IEnumerable, It's Not a Collection.

·

4 min read

IEnumerable<T> has become one of the most popular ways not only to manipulate collections, but to pass them around as a read only structure. The power of LINQ and the safety of read-only immutable structures make it an excellent choice when modeling your domain.

But with great power, comes great responsibility, and IEnumerable<T> has it's fair share of quirks to trip up unsuspecting developers.

It's an Enumerable, not a Collection

While we often use IEnumerable<T> as a way to pass around collections, especially if we aren't picky about the underlying data structure. Maybe it's an T[], maybe it's a List<T>. We don't know and we (allegedly) don't care.

But there are lots of objects that implement the IEnumerable<T> interface and they aren't collections, and thus don't behave how we might expect them to. Often times developers will be unaware that these concrete types are in their codebases, assuming that whatever IEnumerable object they are passing around represents an actual collection. Even if you've always specified a list or array, something as simple as using LINQ can open the door to some of these other types.

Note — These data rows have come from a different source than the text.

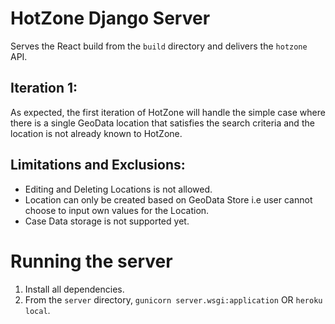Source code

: # HotZone Django Server

Serves the React build from the `build` directory and delivers the `hotzone` API.

## Iteration 1:

As expected, the first iteration of HotZone will handle the simple case where there is a single GeoData location that satisfies the search criteria and the location is not already known to HotZone.

## Limitations and Exclusions:

- Editing and Deleting Locations is not allowed.
- Location can only be created based on GeoData Store i.e user cannot choose to input own values for the Location.
- Case Data storage is not supported yet.

# Running the server

1. Install all dependencies.
2. From the `server` directory, `gunicorn server.wsgi:application` OR `heroku local`.
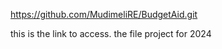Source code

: https://github.com/MudimeliRE/BudgetAid.git


this is the link to access. the file project for 2024
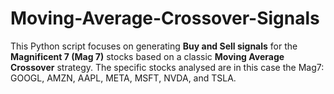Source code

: # Moving-Average-Crossover-Signals
This Python script focuses on generating **Buy and Sell signals** for the **Magnificent 7 (Mag 7)** stocks based on a classic **Moving Average Crossover** strategy. The specific stocks analysed are in this case the Mag7: GOOGL, AMZN, AAPL, META, MSFT, NVDA, and TSLA.
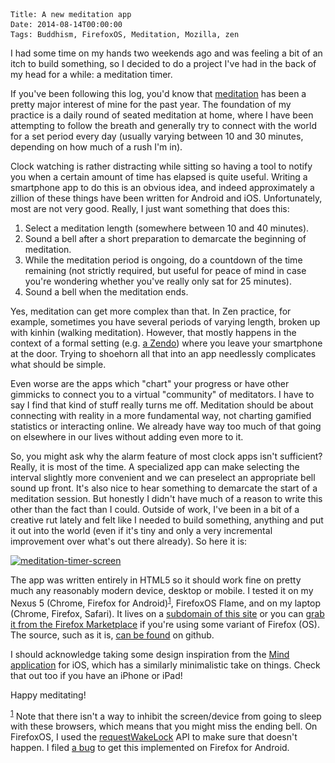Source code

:     Title: A new meditation app
    Date: 2014-08-14T00:00:00
    Tags: Buddhism, FirefoxOS, Meditation, Mozilla, zen

I had some time on my hands two weekends ago and was feeling a bit of an itch to build something, so I decided to do a project I've had in the back of my head for a while: a meditation timer.

If you've been following this log, you'd know that [meditation][1] has been a pretty major interest of mine for the past year. The foundation of my practice is a daily round of seated meditation at home, where I have been attempting to follow the breath and generally try to connect with the world for a set period every day (usually varying between 10 and 30 minutes, depending on how much of a rush I'm in).

Clock watching is rather distracting while sitting so having a tool to notify you when a certain amount of time has elapsed is quite useful. Writing a smartphone app to do this is an obvious idea, and indeed approximately a zillion of these things have been written for Android and iOS. Unfortunately, most are not very good. Really, I just want something that does this:

1. Select a meditation length (somewhere between 10 and 40 minutes).
2. Sound a bell after a short preparation to demarcate the beginning of meditation.
3. While the meditation period is ongoing, do a countdown of the time remaining (not strictly required, but useful for peace of mind in case you're wondering whether you've really only sat for 25 minutes).
4. Sound a bell when the meditation ends.

Yes, meditation can get more complex than that. In Zen practice, for example, sometimes you have several periods of varying length, broken up with kinhin (walking meditation). However, that mostly happens in the context of a formal setting (e.g. [a Zendo][2]) where you leave your smartphone at the door. Trying to shoehorn all that into an app needlessly complicates what should be simple.

Even worse are the apps which "chart" your progress or have other gimmicks to connect you to a virtual "community" of meditators. I have to say I find that kind of stuff really turns me off. Meditation should be about connecting with reality in a more fundamental way, not charting gamified statistics or interacting online. We already have way too much of that going on elsewhere in our lives without adding even more to it.

So, you might ask why the alarm feature of most clock apps isn't sufficient? Really, it is most of the time. A specialized app can make selecting the interval slightly more convenient and we can preselect an appropriate bell sound up front. It's also nice to hear something to demarcate the start of a meditation session. But honestly I didn't have much of a reason to write this other than the fact than I could. Outside of work, I've been in a bit of a creative rut lately and felt like I needed to build something, anything and put it out into the world (even if it's tiny and only a very incremental improvement over what's out there already). So here it is:

[<img src="/files/2014/08/meditation-timer-screen.png" alt="meditation-timer-screen" width="320" height="483" class="alignnone size-full wp-image-1089" srcset="/files/2014/08/meditation-timer-screen-198x300.png 198w, /files/2014/08/meditation-timer-screen.png 320w" sizes="(max-width: 320px) 100vw, 320px" />][3]

The app was written entirely in HTML5 so it should work fine on pretty much any reasonably modern device, desktop or mobile. I tested it on my Nexus 5 (Chrome, Firefox for Android)<sup>[1]</sup>, FirefoxOS Flame, and on my laptop (Chrome, Firefox, Safari). It lives on a [subdomain of this site][4] or you can [grab it from the Firefox Marketplace][5] if you're using some variant of Firefox (OS). The source, such as it is, [can be found][6] on github.

I should acknowledge taking some design inspiration from the [Mind application][7] for iOS, which has a similarly minimalistic take on things. Check that out too if you have an iPhone or iPad!

Happy meditating!

<sup>[1]</sup> Note that there isn't a way to inhibit the screen/device from going to sleep with these browsers, which means that you might miss the ending bell. On FirefoxOS, I used the [requestWakeLock][8] API to make sure that doesn't happen. I filed [a bug][9] to get this implemented on Firefox for Android.

[1]: http://wrla.ch/blog/category/meditation/
[2]: http://en.wikipedia.org/wiki/Zendo
[3]: /files/2014/08/meditation-timer-screen.png
[4]: http://meditation.wrla.ch
[5]: https://marketplace.firefox.com/app/meditation/
[6]: http://github.com/wlach/meditation
[7]: http://helloform.com/projects/mind/
[8]: https://developer.mozilla.org/en-US/docs/Web/API/Navigator.requestWakeLock
[9]: https://bugzilla.mozilla.org/show_bug.cgi?id=1054113
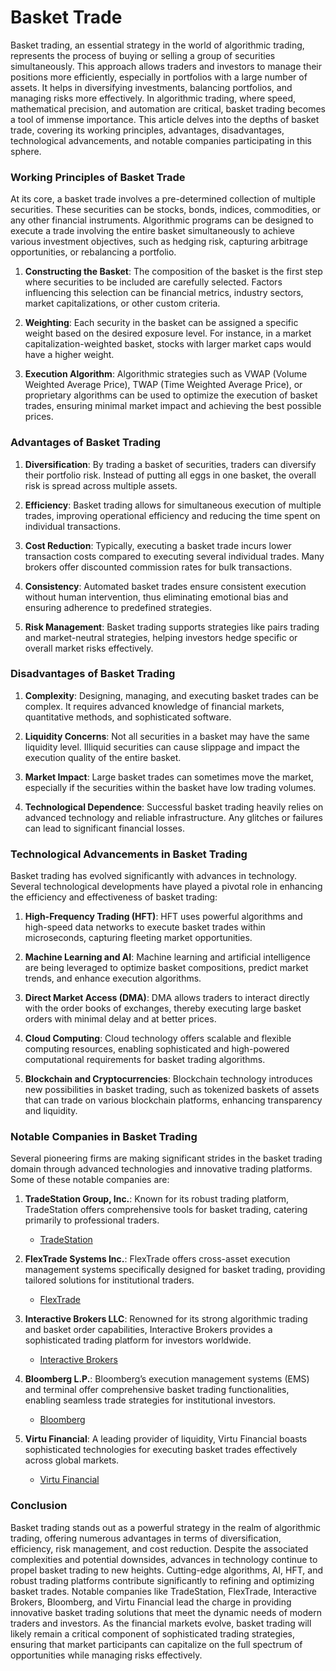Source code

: # Basket Trade

Basket trading, an essential strategy in the world of algorithmic trading, represents the process of buying or selling a group of securities simultaneously. This approach allows traders and investors to manage their positions more efficiently, especially in portfolios with a large number of assets. It helps in diversifying investments, balancing portfolios, and managing risks more effectively. In algorithmic trading, where speed, mathematical precision, and automation are critical, basket trading becomes a tool of immense importance. This article delves into the depths of basket trade, covering its working principles, advantages, disadvantages, technological advancements, and notable companies participating in this sphere.

### Working Principles of Basket Trade

At its core, a basket trade involves a pre-determined collection of multiple securities. These securities can be stocks, bonds, indices, commodities, or any other financial instruments. Algorithmic programs can be designed to execute a trade involving the entire basket simultaneously to achieve various investment objectives, such as hedging risk, capturing arbitrage opportunities, or rebalancing a portfolio.

1. **Constructing the Basket**: The composition of the basket is the first step where securities to be included are carefully selected. Factors influencing this selection can be financial metrics, industry sectors, market capitalizations, or other custom criteria.

2. **Weighting**: Each security in the basket can be assigned a specific weight based on the desired exposure level. For instance, in a market capitalization-weighted basket, stocks with larger market caps would have a higher weight.

3. **Execution Algorithm**: Algorithmic strategies such as VWAP (Volume Weighted Average Price), TWAP (Time Weighted Average Price), or proprietary algorithms can be used to optimize the execution of basket trades, ensuring minimal market impact and achieving the best possible prices.

### Advantages of Basket Trading

1. **Diversification**: By trading a basket of securities, traders can diversify their portfolio risk. Instead of putting all eggs in one basket, the overall risk is spread across multiple assets.

2. **Efficiency**: Basket trading allows for simultaneous execution of multiple trades, improving operational efficiency and reducing the time spent on individual transactions.

3. **Cost Reduction**: Typically, executing a basket trade incurs lower transaction costs compared to executing several individual trades. Many brokers offer discounted commission rates for bulk transactions.

4. **Consistency**: Automated basket trades ensure consistent execution without human intervention, thus eliminating emotional bias and ensuring adherence to predefined strategies.

5. **Risk Management**: Basket trading supports strategies like pairs trading and market-neutral strategies, helping investors hedge specific or overall market risks effectively.

### Disadvantages of Basket Trading

1. **Complexity**: Designing, managing, and executing basket trades can be complex. It requires advanced knowledge of financial markets, quantitative methods, and sophisticated software.

2. **Liquidity Concerns**: Not all securities in a basket may have the same liquidity level. Illiquid securities can cause slippage and impact the execution quality of the entire basket.

3. **Market Impact**: Large basket trades can sometimes move the market, especially if the securities within the basket have low trading volumes.

4. **Technological Dependence**: Successful basket trading heavily relies on advanced technology and reliable infrastructure. Any glitches or failures can lead to significant financial losses.

### Technological Advancements in Basket Trading

Basket trading has evolved significantly with advances in technology. Several technological developments have played a pivotal role in enhancing the efficiency and effectiveness of basket trading:

1. **High-Frequency Trading (HFT)**: HFT uses powerful algorithms and high-speed data networks to execute basket trades within microseconds, capturing fleeting market opportunities.

2. **Machine Learning and AI**: Machine learning and artificial intelligence are being leveraged to optimize basket compositions, predict market trends, and enhance execution algorithms.

3. **Direct Market Access (DMA)**: DMA allows traders to interact directly with the order books of exchanges, thereby executing large basket orders with minimal delay and at better prices.

4. **Cloud Computing**: Cloud technology offers scalable and flexible computing resources, enabling sophisticated and high-powered computational requirements for basket trading algorithms.

5. **Blockchain and Cryptocurrencies**: Blockchain technology introduces new possibilities in basket trading, such as tokenized baskets of assets that can trade on various blockchain platforms, enhancing transparency and liquidity.

### Notable Companies in Basket Trading

Several pioneering firms are making significant strides in the basket trading domain through advanced technologies and innovative trading platforms. Some of these notable companies are:

1. **TradeStation Group, Inc.**: Known for its robust trading platform, TradeStation offers comprehensive tools for basket trading, catering primarily to professional traders.
    - [TradeStation](https://www.tradestation.com/)

2. **FlexTrade Systems Inc.**: FlexTrade offers cross-asset execution management systems specifically designed for basket trading, providing tailored solutions for institutional traders.
    - [FlexTrade](https://flextrade.com/)

3. **Interactive Brokers LLC**: Renowned for its strong algorithmic trading and basket order capabilities, Interactive Brokers provides a sophisticated trading platform for investors worldwide.
    - [Interactive Brokers](https://www.interactivebrokers.com/)

4. **Bloomberg L.P.**: Bloomberg’s execution management systems (EMS) and terminal offer comprehensive basket trading functionalities, enabling seamless trade strategies for institutional investors.
    - [Bloomberg](https://www.bloomberg.com/professional/product/execution-management-system/)

5. **Virtu Financial**: A leading provider of liquidity, Virtu Financial boasts sophisticated technologies for executing basket trades effectively across global markets.
    - [Virtu Financial](https://www.virtu.com/)

### Conclusion

Basket trading stands out as a powerful strategy in the realm of algorithmic trading, offering numerous advantages in terms of diversification, efficiency, risk management, and cost reduction. Despite the associated complexities and potential downsides, advances in technology continue to propel basket trading to new heights. Cutting-edge algorithms, AI, HFT, and robust trading platforms contribute significantly to refining and optimizing basket trades. Notable companies like TradeStation, FlexTrade, Interactive Brokers, Bloomberg, and Virtu Financial lead the charge in providing innovative basket trading solutions that meet the dynamic needs of modern traders and investors. As the financial markets evolve, basket trading will likely remain a critical component of sophisticated trading strategies, ensuring that market participants can capitalize on the full spectrum of opportunities while managing risks effectively.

These types can get us in to trouble by assuming more than the IEnumerable<T> interface promises.

Some Enumerables are lazy

Consider the following code:

public class Batter
{
  public string Name { get; }
  public bool IsAtBat { get; private set; }
  public bool IsOnDeck { get; private set; }

  public Batter(string name)
  {
    Name = name;
    IsOnDeck = false;
  }

  public void MarkAsOnDeck()
  {
    IsOnDeck = true;
  }

  public void MarkAsAtBat()
  {
    IsOnDeck = false;
    IsAtBat = true;
  }
}

public class BattingOrder
{
  public IEnumerable<Batter> BattingOrder { get; }

  public BattingOrder(IEnumerable<string> battingOrderNames)
  {
    BattingOrder = CreateBatters(battingOrderNames);
    BattingOrder.First().MarkAsAtBat();
    BattingOrder.Skip(1).First().MarkAsOnDeck();
  }

  public IEnumerable<Batter> CreateBatters(IEnumerable<string> battingOrderNames)
    => battingOrderNames.Select(name => new Batter(name));

  public Batter GetCurrentBatter()
    => BattingOrder.First(batter => batter.IsAtBat);
}

This code contains a bug, but not in any of the domain logic that's expressed.

The first Batter in the batting order should be at bat. The second Batter in the batting order should be on deck.

But when GetCurrentBatter() is called, the function fails. It can't find a batter that is currently at bat.

How can that be? We created the IEnumerable<Batter> instance, took the first one and marked it as at bat, and took the second one and marked it as on deck.

The key is right here

  public IEnumerable<Batter> CreateBatters(IEnumerable<string> battingOrderNames)
    => battingOrderNames.Select(name => new Batter(name));

In this method we use the Select() method to convert an enumerable of string, to an enumerable of Batter, and that's just it. We have an enumerable of batters which makes no guarantees about being a collection. In this specific case, the returned enumerable is lazy. Meaning every time we iterate through it (or call some specific LINQ methods on it) we're going to re-execute the mapping, which means we're constantly getting new references to Batter objects.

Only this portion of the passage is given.